▸ INFORMATION SHOWN:
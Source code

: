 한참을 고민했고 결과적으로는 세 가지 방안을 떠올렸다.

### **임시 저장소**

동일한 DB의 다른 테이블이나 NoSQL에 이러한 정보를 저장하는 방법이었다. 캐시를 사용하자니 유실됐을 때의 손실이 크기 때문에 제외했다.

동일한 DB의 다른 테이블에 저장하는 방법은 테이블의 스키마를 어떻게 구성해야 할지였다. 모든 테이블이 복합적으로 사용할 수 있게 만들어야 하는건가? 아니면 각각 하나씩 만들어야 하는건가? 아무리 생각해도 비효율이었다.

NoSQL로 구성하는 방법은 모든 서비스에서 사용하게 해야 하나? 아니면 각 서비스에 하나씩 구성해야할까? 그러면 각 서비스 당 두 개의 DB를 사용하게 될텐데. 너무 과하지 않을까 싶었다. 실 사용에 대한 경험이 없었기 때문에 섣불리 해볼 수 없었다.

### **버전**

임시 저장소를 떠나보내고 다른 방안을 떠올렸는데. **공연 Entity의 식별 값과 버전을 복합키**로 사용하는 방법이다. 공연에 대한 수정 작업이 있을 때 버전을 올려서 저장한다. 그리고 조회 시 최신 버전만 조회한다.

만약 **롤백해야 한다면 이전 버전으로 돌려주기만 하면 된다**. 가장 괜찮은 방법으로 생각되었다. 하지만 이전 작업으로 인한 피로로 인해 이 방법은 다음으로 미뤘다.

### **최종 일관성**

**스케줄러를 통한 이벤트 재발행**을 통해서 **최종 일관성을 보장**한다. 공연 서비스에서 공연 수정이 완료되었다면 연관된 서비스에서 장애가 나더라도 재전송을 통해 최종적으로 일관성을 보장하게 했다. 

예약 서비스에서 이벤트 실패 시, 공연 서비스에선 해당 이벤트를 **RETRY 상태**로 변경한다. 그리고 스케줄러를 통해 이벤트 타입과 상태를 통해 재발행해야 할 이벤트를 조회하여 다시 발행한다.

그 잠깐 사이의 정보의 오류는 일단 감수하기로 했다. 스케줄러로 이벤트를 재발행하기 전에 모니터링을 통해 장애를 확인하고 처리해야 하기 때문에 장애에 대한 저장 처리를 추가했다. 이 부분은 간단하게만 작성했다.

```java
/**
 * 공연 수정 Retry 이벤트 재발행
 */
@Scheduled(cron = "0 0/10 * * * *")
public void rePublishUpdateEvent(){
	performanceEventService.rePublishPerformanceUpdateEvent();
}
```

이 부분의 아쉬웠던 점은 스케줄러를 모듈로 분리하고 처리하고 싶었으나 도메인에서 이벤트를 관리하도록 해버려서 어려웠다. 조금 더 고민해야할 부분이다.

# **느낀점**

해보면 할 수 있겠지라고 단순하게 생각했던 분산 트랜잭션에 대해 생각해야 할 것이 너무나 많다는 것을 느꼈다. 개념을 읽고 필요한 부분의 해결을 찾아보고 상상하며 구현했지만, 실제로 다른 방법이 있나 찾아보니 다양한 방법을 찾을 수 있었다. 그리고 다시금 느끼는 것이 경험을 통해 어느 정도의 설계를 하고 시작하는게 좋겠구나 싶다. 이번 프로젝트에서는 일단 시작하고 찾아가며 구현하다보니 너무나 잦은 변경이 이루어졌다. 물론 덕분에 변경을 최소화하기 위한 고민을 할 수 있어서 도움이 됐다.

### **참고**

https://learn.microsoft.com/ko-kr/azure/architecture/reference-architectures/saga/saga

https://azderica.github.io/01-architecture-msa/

▸ ACTION ITEM: The whole block of entries above should be repeated exactly.

▸ RESPONSE AREA:
Source code

: 한참을 고민했고 결과적으로는 세 가지 방안을 떠올렸다.

### **임시 저장소**

동일한 DB의 다른 테이블이나 NoSQL에 이러한 정보를 저장하는 방법이었다. 캐시를 사용하자니 유실됐을 때의 손실이 크기 때문에 제외했다.

동일한 DB의 다른 테이블에 저장하는 방법은 테이블의 스키마를 어떻게 구성해야 할지였다. 모든 테이블이 복합적으로 사용할 수 있게 만들어야 하는건가? 아니면 각각 하나씩 만들어야 하는건가? 아무리 생각해도 비효율이었다.

NoSQL로 구성하는 방법은 모든 서비스에서 사용하게 해야 하나? 아니면 각 서비스에 하나씩 구성해야할까? 그러면 각 서비스 당 두 개의 DB를 사용하게 될텐데. 너무 과하지 않을까 싶었다. 실 사용에 대한 경험이 없었기 때문에 섣불리 해볼 수 없었다.

### **버전**

임시 저장소를 떠나보내고 다른 방안을 떠올렸는데. **공연 Entity의 식별 값과 버전을 복합키**로 사용하는 방법이다. 공연에 대한 수정 작업이 있을 때 버전을 올려서 저장한다. 그리고 조회 시 최신 버전만 조회한다.

만약 **롤백해야 한다면 이전 버전으로 돌려주기만 하면 된다**. 가장 괜찮은 방법으로 생각되었다. 하지만 이전 작업으로 인한 피로로 인해 이 방법은 다음으로 미뤘다.

### **최종 일관성**

**스케줄러를 통한 이벤트 재발행**을 통해서 **최종 일관성을 보장**한다. 공연 서비스에서 공연 수정이 완료되었다면 연관된 서비스에서 장애가 나더라도 재전송을 통해 최종적으로 일관성을 보장하게 했다. 

예약 서비스에서 이벤트 실패 시, 공연 서비스에선 해당 이벤트를 **RETRY 상태**로 변경한다. 그리고 스케줄러를 통해 이벤트 타입과 상태를 통해 재발행해야 할 이벤트를 조회하여 다시 발행한다.

그 잠깐 사이의 정보의 오류는 일단 감수하기로 했다. 스케줄러로 이벤트를 재발행하기 전에 모니터링을 통해 장애를 확인하고 처리해야 하기 때문에 장애에 대한 저장 처리를 추가했다. 이 부분은 간단하게만 작성했다.

```java
/**
 * 공연 수정 Retry 이벤트 재발행
 */
@Scheduled(cron = "0 0/10 * * * *")
public void rePublishUpdateEvent(){
	performanceEventService.rePublishPerformanceUpdateEvent();
}
```

이 부분의 아쉬웠던 점은 스케줄러를 모듈로 분리하고 처리하고 싶었으나 도메인에서 이벤트를 관리하도록 해버려서 어려웠다. 조금 더 고민해야할 부분이다.

# **느낀점**

해보면 할 수 있겠지라고 단순하게 생각했던 분산 트랜잭션에 대해 생각해야 할 것이 너무나 많다는 것을 느꼈다. 개념을 읽고 필요한 부분의 해결을 찾아보고 상상하며 구현했지만, 실제로 다른 방법이 있나 찾아보니 다양한 방법을 찾을 수 있었다. 그리고 다시금 느끼는 것이 경험을 통해 어느 정도의 설계를 하고 시작하는게 좋겠구나 싶다. 이번 프로젝트에서는 일단 시작하고 찾아가며 구현하다보니 너무나 잦은 변경이 이루어졌다. 물론 덕분에 변경을 최소화하기 위한 고민을 할 수 있어서 도움이 됐다.

### **참고**

https://learn.microsoft.com/ko-kr/azure/architecture/reference-architectures/saga/saga

https://azderica.github.io/01-architecture-msa/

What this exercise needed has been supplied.